Castor and Pollux stepped forward even without my introduction, drawn by her striking green eyes that flashed as she spotted them.

“Well, well, well,” she said. “Who do we have here?”

I performed the introductions and quickly became extraneous, which was just how I wanted it. I left them behind and moved into the suite, spotting Jesus and Spiro. Beyond them Mom and Dad, Yiayia and Fergus, Uncle Christos…

Yiayia caught my eye and tugged on Fergus’s arm. I didn’t need my precognition to see the future. She’d corner me and make me tell her everything.
Everything
. In excruciating detail. I’d be stuck here all night.

But now that I knew everyone was safe, there was somewhere else I had to be—the hospital, checking on Christie and Nick and all the people I’d failed.

I quickly headed for the door, doing my best not to cause a ripple in the crowd that Yiayia could track.

Apollo was coming in the door as I was leaving. I tried to sidestep him with a muttered, “excuse me,” but that wasn’t going to work. He grabbed me by the shoulders. “You okay?”

I shrugged him off and looked up desperately. “Step aside or come with, but if we don’t get out of here now, we won’t be going anywhere.”

He looked over my shoulder, saw Yiayia coming our way and quickly put two and two together.

He grabbed my hand and pulled me toward the door.

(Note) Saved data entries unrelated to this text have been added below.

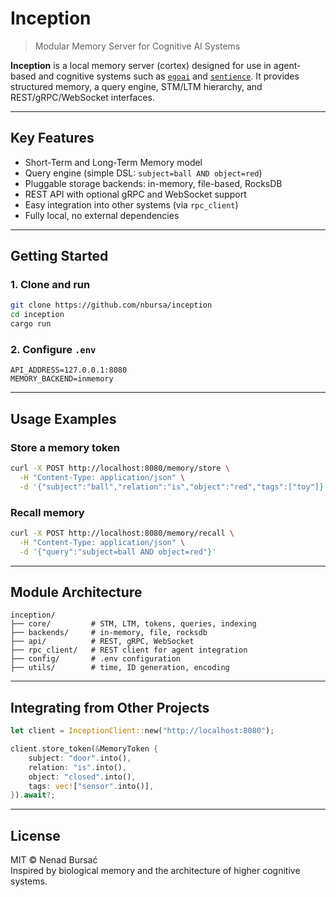 # Inception

> Modular Memory Server for Cognitive AI Systems

**Inception** is a local memory server (cortex) designed for use in agent-based and cognitive systems such as [`egoai`](https://github.com/nbursa) and [`sentience`](https://github.com/nbursa/sentience). It provides structured memory, a query engine, STM/LTM hierarchy, and REST/gRPC/WebSocket interfaces.

---

## Key Features

- Short-Term and Long-Term Memory model
- Query engine (simple DSL: `subject=ball AND object=red`)
- Pluggable storage backends: in-memory, file-based, RocksDB
- REST API with optional gRPC and WebSocket support
- Easy integration into other systems (via `rpc_client`)
- Fully local, no external dependencies

---

## Getting Started

### 1. Clone and run

```bash
git clone https://github.com/nbursa/inception
cd inception
cargo run
```

### 2. Configure `.env`

```env
API_ADDRESS=127.0.0.1:8080
MEMORY_BACKEND=inmemory
```

---

## Usage Examples

### Store a memory token

```bash
curl -X POST http://localhost:8080/memory/store \
  -H "Content-Type: application/json" \
  -d '{"subject":"ball","relation":"is","object":"red","tags":["toy"]}'
```

### Recall memory

```bash
curl -X POST http://localhost:8080/memory/recall \
  -H "Content-Type: application/json" \
  -d '{"query":"subject=ball AND object=red"}'
```

---

## Module Architecture

```text
inception/
├── core/         # STM, LTM, tokens, queries, indexing
├── backends/     # in-memory, file, rocksdb
├── api/          # REST, gRPC, WebSocket
├── rpc_client/   # REST client for agent integration
├── config/       # .env configuration
├── utils/        # time, ID generation, encoding
```

---

## Integrating from Other Projects

```rust
let client = InceptionClient::new("http://localhost:8080");

client.store_token(&MemoryToken {
    subject: "door".into(),
    relation: "is".into(),
    object: "closed".into(),
    tags: vec!["sensor".into()],
}).await?;
```

---

## License

MIT © Nenad Bursać  
Inspired by biological memory and the architecture of higher cognitive systems.
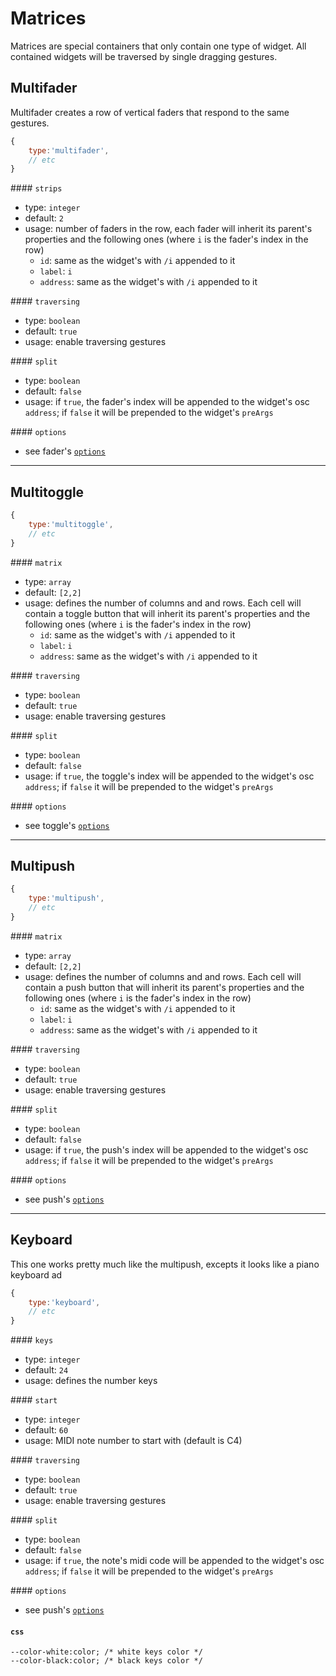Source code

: # Matrices

Matrices are special containers that only contain one type of widget. All contained widgets will be traversed by single dragging gestures.

## Multifader

Multifader creates a row of vertical faders that respond to the same gestures.

```js
{
    type:'multifader',
    // etc
}
```

#### `strips`
- type: `integer`
- default: `2`
- usage: number of faders in the row, each fader will inherit its parent's properties and the following ones (where `i` is the fader's index in the row)
    - `id`: same as the widget's with `/i` appended to it
    - `label`: `i`
    - `address`: same as the widget's with `/i` appended to it

#### `traversing`
- type: `boolean`
- default: `true`
- usage: enable traversing gestures

#### `split`
- type: `boolean`
- default: `false`
- usage: if `true`, the fader's index will be appended to the widget's osc `address`; if `false` it will be prepended to the widget's `preArgs`

#### `options`
- see fader's [`options`](sliders/#fader)



----

## Multitoggle
```js
{
    type:'multitoggle',
    // etc
}
```

#### `matrix`
- type: `array`
- default: `[2,2]`
- usage: defines the number of columns and and rows. Each cell will contain a toggle button that will inherit its parent's properties and the following ones (where `i` is the fader's index in the row)
    - `id`: same as the widget's with `/i` appended to it
    - `label`: `i`
    - `address`: same as the widget's with `/i` appended to it

#### `traversing`
- type: `boolean`
- default: `true`
- usage: enable traversing gestures

#### `split`
- type: `boolean`
- default: `false`
- usage: if `true`, the toggle's index will be appended to the widget's osc `address`; if `false` it will be prepended to the widget's `preArgs`


#### `options`
- see toggle's [`options`](buttons/#toggle)


----
## Multipush
```js
{
    type:'multipush',
    // etc
}
```

#### `matrix`
- type: `array`
- default: `[2,2]`
- usage: defines the number of columns and and rows. Each cell will contain a push button that will inherit its parent's properties and the following ones (where `i` is the fader's index in the row)
    - `id`: same as the widget's with `/i` appended to it
    - `label`: `i`
    - `address`: same as the widget's with `/i` appended to it

#### `traversing`
- type: `boolean`
- default: `true`
- usage: enable traversing gestures

#### `split`
- type: `boolean`
- default: `false`
- usage: if `true`, the push's index will be appended to the widget's osc `address`; if `false` it will be prepended to the widget's `preArgs`

#### `options`
- see push's [`options`](buttons/#push)


----
## Keyboard

This one works pretty much like the multipush, excepts it looks like a piano keyboard ad

```js
{
    type:'keyboard',
    // etc
}
```

#### `keys`
- type: `integer`
- default: `24`
- usage: defines the number keys

#### `start`
- type: `integer`
- default: `60`
- usage: MIDI note number to start with (default is C4)


#### `traversing`
- type: `boolean`
- default: `true`
- usage: enable traversing gestures

#### `split`
- type: `boolean`
- default: `false`
- usage: if `true`, the note's midi code will be appended to the widget's osc `address`; if `false` it will be prepended to the widget's `preArgs`

#### `options`
- see push's [`options`](buttons/#push)

#### `css`
```
--color-white:color; /* white keys color */
--color-black:color; /* black keys color */
```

As soon as we were out and the door closed behind us, he jogged me toward a dogleg in the corridor.

“Come on,” he said. “My room’s closest.”

“But the hospital—”

“You can’t go in like that,” he said. “Hospital’s the first place the police will look for injuries that could have come from tonight’s trouble. You can’t even ask about Christie. They’ll want to question how you knew she was there.”

“But—”

“No buts.”

“But
Nick
.”

He blew out a breath, stopped in front of a door and used his key card to get us inside.

“Fine, Nick, but don’t get caught sniffing around the others.”

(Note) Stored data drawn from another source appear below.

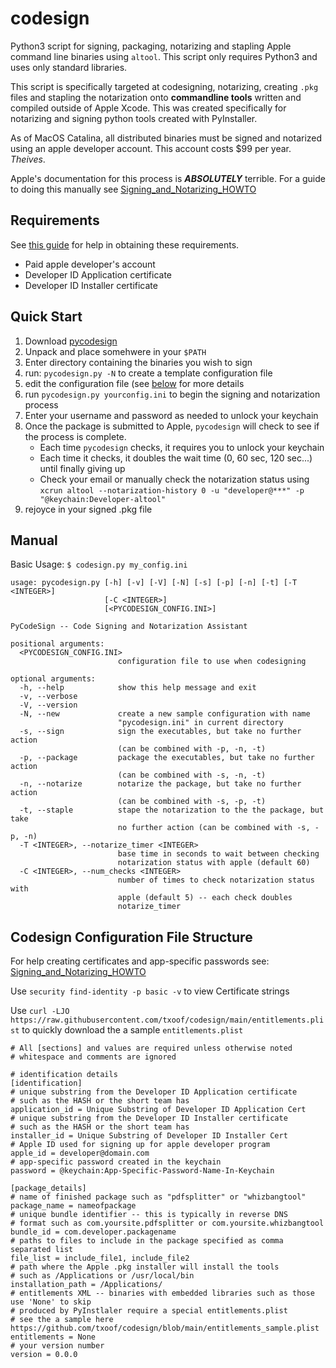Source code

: # codesign
Python3 script for signing, packaging, notarizing and stapling Apple command line binaries using `altool`. This script only requires Python3 and uses only standard libraries.

This script is specifically targeted at codesigning, notarizing, creating `.pkg` files and stapling the notarization onto **commandline tools** written and compiled outside of Apple Xcode. This was created specifically for notarizing and signing python tools created with PyInstaller. 

As of MacOS Catalina, all distributed binaries must be signed and notarized using an apple developer account. This account costs $99 per year. *Theives*.

Apple's documentation for this process is ***ABSOLUTELY*** terrible. For a guide to doing this manually see [Signing_and_Notarizing_HOWTO](https://github.com/txoof/codesign/blob/main/Signing_and_Notarizing_HOWTO.md)

## Requirements
See [this guide](https://github.com/txoof/codesign/blob/main/Signing_and_Notarizing_HOWTO.md) for help in obtaining these requirements.
* Paid apple developer's account
* Developer ID Application certificate
* Developer ID Installer certificate

## Quick Start
1) Download [pycodesign](https://github.com/txoof/codesign/raw/main/pycodesign.tgz)
2) Unpack and place somehwere in your `$PATH`
3) Enter directory containing the binaries you wish to sign
4) run: `pycodesign.py -N` to create a template configuration file
5) edit the configuration file (see [below](#configFile) for more details
6) run `pycodesign.py yourconfig.ini` to begin the signing and notarization process
7) Enter your username and password as needed to unlock your keychain
8) Once the package is submitted to Apple, `pycodesign` will check to see if the process is complete. 
   * Each time `pycodesign` checks, it requires you to unlock your keychain
   * Each time it checks, it doubles the wait time (0, 60 sec, 120 sec...) until finally giving up
   * Check your email or manually check the notarization status using `xcrun altool --notarization-history 0 -u "developer@***" -p "@keychain:Developer-altool"`
8) rejoyce in your signed .pkg file

## Manual
Basic Usage:
`$ codesign.py my_config.ini`

```
usage: pycodesign.py [-h] [-v] [-V] [-N] [-s] [-p] [-n] [-t] [-T <INTEGER>]
                     [-C <INTEGER>]
                     [<PYCODESIGN_CONFIG.INI>]

PyCodeSign -- Code Signing and Notarization Assistant

positional arguments:
  <PYCODESIGN_CONFIG.INI>
                        configuration file to use when codesigning

optional arguments:
  -h, --help            show this help message and exit
  -v, --verbose
  -V, --version
  -N, --new             create a new sample configuration with name
                        "pycodesign.ini" in current directory
  -s, --sign            sign the executables, but take no further action
                        (can be combined with -p, -n, -t)
  -p, --package         package the executables, but take no further action
                        (can be combined with -s, -n, -t)
  -n, --notarize        notarize the package, but take no further action
                        (can be combined with -s, -p, -t)
  -t, --staple          stape the notarization to the the package, but take
                        no further action (can be combined with -s, -p, -n)
  -T <INTEGER>, --notarize_timer <INTEGER>
                        base time in seconds to wait between checking
                        notarization status with apple (default 60)
  -C <INTEGER>, --num_checks <INTEGER>
                        number of times to check notarization status with
                        apple (default 5) -- each check doubles
                        notarize_timer
```

## Codesign Configuration File Structure
<a name="configFile"> </a>
For help creating certificates and app-specific passwords see: [Signing_and_Notarizing_HOWTO](https://github.com/txoof/codesign/blob/main/Signing_and_Notarizing_HOWTO.md)

Use `security find-identity -p basic -v` to view Certificate strings

Use `curl -LJO https://raw.githubusercontent.com/txoof/codesign/main/entitlements.plist` to quickly download the a sample `entitlements.plist`
```
# All [sections] and values are required unless otherwise noted
# whitespace and comments are ignored

# identification details
[identification] 
# unique substring from the Developer ID Application certificate
# such as the HASH or the short team has
application_id = Unique Substring of Developer ID Application Cert
# unique substring from the Developer ID Installer certificate
# such as the HASH or the short team has
installer_id = Unique Substring of Developer ID Installer Cert
# Apple ID used for signing up for apple developer program
apple_id = developer@domain.com
# app-specific password created in the keychain
password = @keychain:App-Specific-Password-Name-In-Keychain

[package_details]
# name of finished package such as "pdfsplitter" or "whizbangtool"
package_name = nameofpackage
# unique bundle identifier -- this is typically in reverse DNS
# format such as com.yoursite.pdfsplitter or com.yoursite.whizbangtool
bundle_id = com.developer.packagename
# paths to files to include in the package specified as comma separated list
file_list = include_file1, include_file2
# path where the Apple .pkg installer will install the tools
# such as /Applications or /usr/local/bin
installation_path = /Applications/
# entitlements XML -- binaries with embedded libraries such as those use 'None' to skip
# produced by PyInstlaler require a special entitlements.plist
# see the a sample here https://github.com/txoof/codesign/blob/main/entitlements_sample.plist
entitlements = None
# your version number
version = 0.0.0
```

“Sir, yes, sir,” I said, saluting him. My cloak dropped and my wings unfurled, nearly knocking over the little decorative table in the room’s foyer.

We both froze.

“I thought I’d seen, but…I didn’t…are they permanent?”

My heart dropped. I didn’t realize how much I’d been wishing
he
could tell
me
.

“I don’t know.” I was surprised to hear a sob in my voice. After everything that had happened… The wings had been a godsend during the battle, but now…nothing would ever be the same again. “What did you do to me back in the fight?”

Apollo’s gaze slid away from mine, and I grabbed his face, pulling him back around to look at me. “Apollo?” I asked.

“It was the breath of life,” he said softly.

“The what?”

“I gave you some of my divinity. It was…it was just supposed to save you, but everything I do keeps having unexpected side effects with you. It’s like parts of you that have been dormant are starting to awake.”

“So today the wings, tomorrow the tusks?”

“I don’t know,” he said miserably. “This has never happened before. I’ve never—”

“Can it. Recriminations later. For now, I need to clean up and get to the hospital. Do you have a jacket I can use?” I didn’t have to say “oversized,” because with the width of his massive shoulders everything he had would hang on me.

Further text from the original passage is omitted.